Keebo calculates savings from each action. These savings aggregate across warehouses to calculate your total Snowflake savings as a result of using Keebo versus other savings that might be the result of your own manual efforts or changes in your own workload. 

Keebo shares the code that can calculate the savings with its customers so they can independently verify those savings without having to trust or rely on Keebo. This degree of transparency and verifiability is the result of significant R&D investment on our side but it is also what has helped Keebo become the leader in Snowflake optimizations and it is what helps us gain and retain our customers’ trust.

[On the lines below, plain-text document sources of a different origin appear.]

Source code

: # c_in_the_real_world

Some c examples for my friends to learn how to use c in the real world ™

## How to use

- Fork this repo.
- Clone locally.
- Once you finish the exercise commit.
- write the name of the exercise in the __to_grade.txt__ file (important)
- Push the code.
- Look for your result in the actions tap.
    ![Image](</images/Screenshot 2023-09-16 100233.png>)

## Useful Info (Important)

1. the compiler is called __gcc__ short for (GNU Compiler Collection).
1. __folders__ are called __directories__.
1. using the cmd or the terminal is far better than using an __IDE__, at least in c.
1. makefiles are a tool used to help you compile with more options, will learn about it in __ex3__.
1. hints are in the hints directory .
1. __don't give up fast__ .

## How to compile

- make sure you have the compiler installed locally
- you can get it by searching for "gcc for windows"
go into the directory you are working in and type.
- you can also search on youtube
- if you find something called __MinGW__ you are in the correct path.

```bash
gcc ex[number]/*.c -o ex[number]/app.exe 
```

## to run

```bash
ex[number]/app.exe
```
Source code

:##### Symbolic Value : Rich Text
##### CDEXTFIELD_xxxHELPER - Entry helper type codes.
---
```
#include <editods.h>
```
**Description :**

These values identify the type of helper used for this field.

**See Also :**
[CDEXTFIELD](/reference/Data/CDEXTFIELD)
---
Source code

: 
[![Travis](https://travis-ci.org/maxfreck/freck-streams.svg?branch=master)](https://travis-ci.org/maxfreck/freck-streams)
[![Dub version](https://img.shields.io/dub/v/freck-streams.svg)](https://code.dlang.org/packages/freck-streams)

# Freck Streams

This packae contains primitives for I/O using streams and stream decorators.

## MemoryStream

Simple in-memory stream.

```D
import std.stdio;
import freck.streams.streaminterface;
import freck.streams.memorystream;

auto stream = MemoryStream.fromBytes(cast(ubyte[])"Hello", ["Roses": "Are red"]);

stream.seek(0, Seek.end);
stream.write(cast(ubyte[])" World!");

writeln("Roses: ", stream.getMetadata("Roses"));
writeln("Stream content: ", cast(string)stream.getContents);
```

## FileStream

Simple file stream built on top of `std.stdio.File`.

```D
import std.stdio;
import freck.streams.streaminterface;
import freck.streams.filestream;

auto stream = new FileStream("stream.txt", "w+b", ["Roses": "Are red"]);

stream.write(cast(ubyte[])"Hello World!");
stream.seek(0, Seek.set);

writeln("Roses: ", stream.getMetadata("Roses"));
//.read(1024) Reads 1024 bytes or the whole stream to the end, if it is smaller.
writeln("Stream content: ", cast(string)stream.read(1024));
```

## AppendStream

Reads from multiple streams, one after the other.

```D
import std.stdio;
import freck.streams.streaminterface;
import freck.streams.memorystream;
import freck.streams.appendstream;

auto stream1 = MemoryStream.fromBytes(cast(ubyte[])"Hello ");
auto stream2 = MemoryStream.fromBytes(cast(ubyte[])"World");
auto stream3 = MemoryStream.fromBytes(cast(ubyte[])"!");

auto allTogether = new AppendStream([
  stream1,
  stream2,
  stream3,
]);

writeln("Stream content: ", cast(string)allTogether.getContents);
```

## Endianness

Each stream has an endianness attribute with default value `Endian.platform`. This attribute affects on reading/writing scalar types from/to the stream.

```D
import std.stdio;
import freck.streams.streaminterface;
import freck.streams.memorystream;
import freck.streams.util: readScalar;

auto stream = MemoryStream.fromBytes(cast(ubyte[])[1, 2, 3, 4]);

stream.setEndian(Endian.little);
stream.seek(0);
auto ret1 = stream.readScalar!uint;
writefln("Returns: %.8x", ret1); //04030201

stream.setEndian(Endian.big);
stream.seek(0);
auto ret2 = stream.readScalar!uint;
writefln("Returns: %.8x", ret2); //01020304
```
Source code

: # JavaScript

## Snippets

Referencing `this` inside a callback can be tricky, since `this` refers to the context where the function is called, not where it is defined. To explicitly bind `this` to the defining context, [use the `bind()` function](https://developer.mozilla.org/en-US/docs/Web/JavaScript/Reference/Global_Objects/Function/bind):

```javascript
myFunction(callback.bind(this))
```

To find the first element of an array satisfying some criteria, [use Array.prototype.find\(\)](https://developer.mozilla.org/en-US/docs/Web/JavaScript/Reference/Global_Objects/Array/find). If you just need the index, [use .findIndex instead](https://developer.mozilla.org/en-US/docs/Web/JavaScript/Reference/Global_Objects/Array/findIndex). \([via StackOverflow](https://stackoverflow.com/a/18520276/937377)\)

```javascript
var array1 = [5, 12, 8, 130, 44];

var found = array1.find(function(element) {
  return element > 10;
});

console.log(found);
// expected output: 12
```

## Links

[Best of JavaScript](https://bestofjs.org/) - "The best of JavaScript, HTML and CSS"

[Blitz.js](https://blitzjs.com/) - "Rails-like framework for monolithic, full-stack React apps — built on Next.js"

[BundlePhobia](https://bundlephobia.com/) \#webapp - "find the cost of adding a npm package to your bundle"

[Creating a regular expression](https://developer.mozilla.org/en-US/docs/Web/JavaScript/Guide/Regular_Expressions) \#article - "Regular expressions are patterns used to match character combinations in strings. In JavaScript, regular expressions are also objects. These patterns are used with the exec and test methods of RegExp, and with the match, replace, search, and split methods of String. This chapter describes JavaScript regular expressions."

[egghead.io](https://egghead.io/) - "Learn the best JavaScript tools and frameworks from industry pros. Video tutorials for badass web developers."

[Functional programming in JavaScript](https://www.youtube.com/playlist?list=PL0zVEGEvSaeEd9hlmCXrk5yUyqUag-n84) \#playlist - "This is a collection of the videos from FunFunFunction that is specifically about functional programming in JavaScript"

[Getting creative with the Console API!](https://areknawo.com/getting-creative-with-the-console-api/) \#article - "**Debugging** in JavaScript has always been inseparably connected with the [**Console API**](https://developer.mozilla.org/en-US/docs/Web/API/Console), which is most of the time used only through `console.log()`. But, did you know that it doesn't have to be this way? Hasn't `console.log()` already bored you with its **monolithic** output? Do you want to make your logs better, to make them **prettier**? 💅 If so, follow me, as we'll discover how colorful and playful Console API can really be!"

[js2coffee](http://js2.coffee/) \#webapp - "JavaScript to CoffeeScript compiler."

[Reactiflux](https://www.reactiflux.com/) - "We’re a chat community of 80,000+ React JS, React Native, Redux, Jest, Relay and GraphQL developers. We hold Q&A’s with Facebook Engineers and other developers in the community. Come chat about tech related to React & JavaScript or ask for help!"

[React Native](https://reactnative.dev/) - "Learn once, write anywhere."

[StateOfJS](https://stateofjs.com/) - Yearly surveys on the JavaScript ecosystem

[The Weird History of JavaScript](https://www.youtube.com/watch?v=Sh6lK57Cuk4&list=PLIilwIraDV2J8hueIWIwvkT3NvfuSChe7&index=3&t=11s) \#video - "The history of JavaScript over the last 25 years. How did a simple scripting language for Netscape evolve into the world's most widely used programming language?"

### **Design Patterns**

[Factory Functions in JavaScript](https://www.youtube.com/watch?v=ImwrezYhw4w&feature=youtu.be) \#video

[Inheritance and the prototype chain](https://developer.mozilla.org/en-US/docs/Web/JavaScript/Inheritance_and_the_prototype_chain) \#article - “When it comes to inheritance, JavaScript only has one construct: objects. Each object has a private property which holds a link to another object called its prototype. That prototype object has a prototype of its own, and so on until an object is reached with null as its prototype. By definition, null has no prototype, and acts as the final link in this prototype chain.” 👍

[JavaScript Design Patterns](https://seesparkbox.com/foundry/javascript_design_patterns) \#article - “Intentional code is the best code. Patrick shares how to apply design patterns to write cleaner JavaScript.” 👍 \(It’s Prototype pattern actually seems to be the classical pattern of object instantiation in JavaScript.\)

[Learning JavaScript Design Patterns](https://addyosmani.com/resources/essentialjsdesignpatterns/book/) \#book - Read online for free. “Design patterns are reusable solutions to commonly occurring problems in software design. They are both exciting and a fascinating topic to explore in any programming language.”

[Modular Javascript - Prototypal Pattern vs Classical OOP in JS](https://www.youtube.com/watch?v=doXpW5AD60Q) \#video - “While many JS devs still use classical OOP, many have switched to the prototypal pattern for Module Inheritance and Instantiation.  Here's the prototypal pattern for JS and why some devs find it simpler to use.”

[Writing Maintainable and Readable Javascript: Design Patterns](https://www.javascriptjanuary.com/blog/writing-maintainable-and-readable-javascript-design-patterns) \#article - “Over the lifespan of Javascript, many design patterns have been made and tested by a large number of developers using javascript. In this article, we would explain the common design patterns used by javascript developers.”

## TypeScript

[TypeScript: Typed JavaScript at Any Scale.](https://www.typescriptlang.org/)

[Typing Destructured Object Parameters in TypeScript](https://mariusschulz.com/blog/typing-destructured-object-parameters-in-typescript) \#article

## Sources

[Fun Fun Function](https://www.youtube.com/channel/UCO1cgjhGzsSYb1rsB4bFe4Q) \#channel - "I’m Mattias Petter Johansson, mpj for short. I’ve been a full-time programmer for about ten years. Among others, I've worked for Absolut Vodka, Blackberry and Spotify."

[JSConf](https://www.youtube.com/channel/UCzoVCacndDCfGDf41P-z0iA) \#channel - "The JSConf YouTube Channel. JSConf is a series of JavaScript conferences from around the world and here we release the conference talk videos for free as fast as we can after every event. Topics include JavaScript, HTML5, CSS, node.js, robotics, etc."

Final thoughts on calculating Snowflake cost savings

The level of granularity and detail described above is only possible when you have an automated tool to constantly make these adjustments and calculate their impact. If you tried to do the calculations I mentioned in the previous section manually, the time you spend figuring all that out would cost more than what you saved.

Not only that, but by the time you figured out the optimization needed, the moment would have probably passed. Remember, that first example saved you 1:40 minutes of warehouse spend. And with the second, every minute the warehouse remained at a Large would’ve resulted in more spend.

These kinds of optimizations and adjustments require you to leverage AI and ML powered algorithms to work at all, much less at scale. It’s too much for a human to handle, and not the best use of their time. Instead, you need an automated solution.